Rafah, situated on the border with Egypt, has become the last refuge for more than half of the Gaza Strip’s population of 2.3 million. Photograph: Anadolu/Getty Images
Israel’s defence minister has said that the country will launch its threatened ground offensive against Rafah, the last place of relative safety in Gaza, if Hamas does not release its remaining Israeli hostages by the beginning of the holy Muslim month of Ramadan in just under three weeks.
“The world must know, and Hamas leaders must know – if by Ramadan our hostages are not home, the fighting will continue everywhere, including the Rafah area,” Benny Gantz, a retired Israel Defense Forces (IDF) chief of staff, told a conference of American Jewish leaders in Jerusalem on Sunday.

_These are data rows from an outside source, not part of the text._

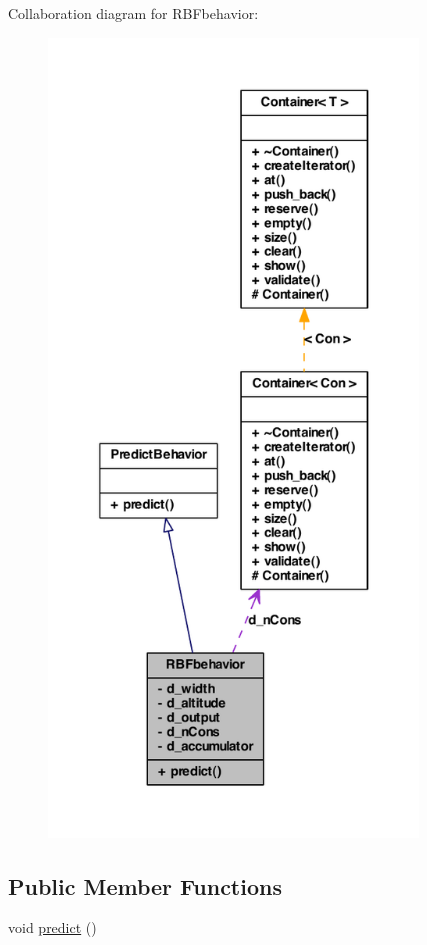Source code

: Collaboration diagram for RBFbehavior:
\nopagebreak
\begin{figure}[H]
\begin{center}
\leavevmode
\includegraphics[height=600pt]{class_r_b_fbehavior__coll__graph}
\end{center}
\end{figure}
\subsection*{Public Member Functions}
\begin{DoxyCompactItemize}
\item 
void \hyperlink{class_r_b_fbehavior_ac14521848163e04810a6d038aef81896}{predict} ()
\end{DoxyCompactItemize}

As Israeli forces have expanded ground operations steadily southwards in their war against Hamas over the past four months, Rafah – situated on the border with Egypt, and before the conflict home to about 280,000 people – has become the last refuge for more than half of the strip’s population of 2.3 million.
Widespread destruction and ongoing fighting across the territory, two-thirds of which is already under Israeli evacuation orders, means it is unclear how civilians are expected to flee the long-awaited offensive.
Gantz’s threat that Israel will not slow or stop its operation in Gaza comes amid stalling negotiations aimed at a ceasefire and prisoner and hostage exchanges. A major offensive in Rafah, which world leaders fear could lead to a humanitarian catastrophe, during Ramadan could also serve as a trigger for further violence across Israel, the occupied Palestinian territories and the wider region.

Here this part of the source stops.